* [Instructions for the task]:
Determine how many lines in the entries below include "Paid". The reply should be that number and nothing else.

* [Records for the exercise]:
========================

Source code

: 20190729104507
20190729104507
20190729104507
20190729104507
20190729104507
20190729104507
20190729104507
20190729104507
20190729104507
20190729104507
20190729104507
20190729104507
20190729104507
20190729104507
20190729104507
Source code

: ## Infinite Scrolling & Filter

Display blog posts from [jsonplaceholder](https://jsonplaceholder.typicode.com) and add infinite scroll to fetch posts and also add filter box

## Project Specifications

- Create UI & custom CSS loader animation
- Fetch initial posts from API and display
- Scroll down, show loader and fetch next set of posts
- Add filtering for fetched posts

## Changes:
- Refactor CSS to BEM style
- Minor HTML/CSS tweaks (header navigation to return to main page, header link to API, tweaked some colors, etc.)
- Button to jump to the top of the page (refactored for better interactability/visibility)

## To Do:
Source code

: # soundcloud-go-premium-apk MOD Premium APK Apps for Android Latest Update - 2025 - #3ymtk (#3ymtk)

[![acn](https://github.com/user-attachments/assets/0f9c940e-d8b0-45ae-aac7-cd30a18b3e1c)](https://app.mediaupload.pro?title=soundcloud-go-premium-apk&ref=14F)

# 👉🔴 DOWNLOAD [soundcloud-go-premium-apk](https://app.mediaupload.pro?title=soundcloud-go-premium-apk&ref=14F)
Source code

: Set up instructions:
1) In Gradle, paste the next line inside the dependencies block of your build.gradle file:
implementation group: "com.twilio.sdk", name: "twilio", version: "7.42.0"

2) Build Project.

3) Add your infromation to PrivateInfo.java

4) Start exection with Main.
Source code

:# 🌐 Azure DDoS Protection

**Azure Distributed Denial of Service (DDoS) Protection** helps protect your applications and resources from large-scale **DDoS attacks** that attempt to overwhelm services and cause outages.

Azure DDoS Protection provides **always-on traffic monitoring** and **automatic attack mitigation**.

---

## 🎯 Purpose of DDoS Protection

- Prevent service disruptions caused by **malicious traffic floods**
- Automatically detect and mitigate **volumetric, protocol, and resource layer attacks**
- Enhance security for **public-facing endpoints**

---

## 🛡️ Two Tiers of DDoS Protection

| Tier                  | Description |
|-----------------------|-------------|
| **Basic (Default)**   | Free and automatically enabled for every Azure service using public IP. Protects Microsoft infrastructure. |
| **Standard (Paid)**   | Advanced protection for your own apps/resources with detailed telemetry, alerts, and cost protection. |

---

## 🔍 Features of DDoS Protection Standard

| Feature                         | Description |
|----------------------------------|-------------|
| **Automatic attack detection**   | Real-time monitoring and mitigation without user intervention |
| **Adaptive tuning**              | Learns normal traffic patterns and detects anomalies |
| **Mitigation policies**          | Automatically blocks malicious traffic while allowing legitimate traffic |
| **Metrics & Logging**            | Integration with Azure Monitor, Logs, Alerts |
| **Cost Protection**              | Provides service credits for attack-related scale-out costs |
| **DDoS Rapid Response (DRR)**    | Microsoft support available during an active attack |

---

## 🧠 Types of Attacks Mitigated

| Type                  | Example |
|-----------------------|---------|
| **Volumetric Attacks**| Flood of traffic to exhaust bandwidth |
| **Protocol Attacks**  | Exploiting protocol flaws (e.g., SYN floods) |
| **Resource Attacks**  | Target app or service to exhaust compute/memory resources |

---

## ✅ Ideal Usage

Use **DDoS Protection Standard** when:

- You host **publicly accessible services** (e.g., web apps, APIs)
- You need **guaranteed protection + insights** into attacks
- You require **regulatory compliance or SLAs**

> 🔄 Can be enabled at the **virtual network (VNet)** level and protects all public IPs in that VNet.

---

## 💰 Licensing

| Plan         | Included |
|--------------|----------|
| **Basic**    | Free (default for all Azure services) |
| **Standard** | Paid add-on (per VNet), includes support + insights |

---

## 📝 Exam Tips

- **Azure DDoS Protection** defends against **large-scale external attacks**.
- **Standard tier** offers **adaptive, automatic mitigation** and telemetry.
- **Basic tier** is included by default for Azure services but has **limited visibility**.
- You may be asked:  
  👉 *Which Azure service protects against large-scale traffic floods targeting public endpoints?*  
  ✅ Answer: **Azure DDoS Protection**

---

========================

* [Written reply]:
2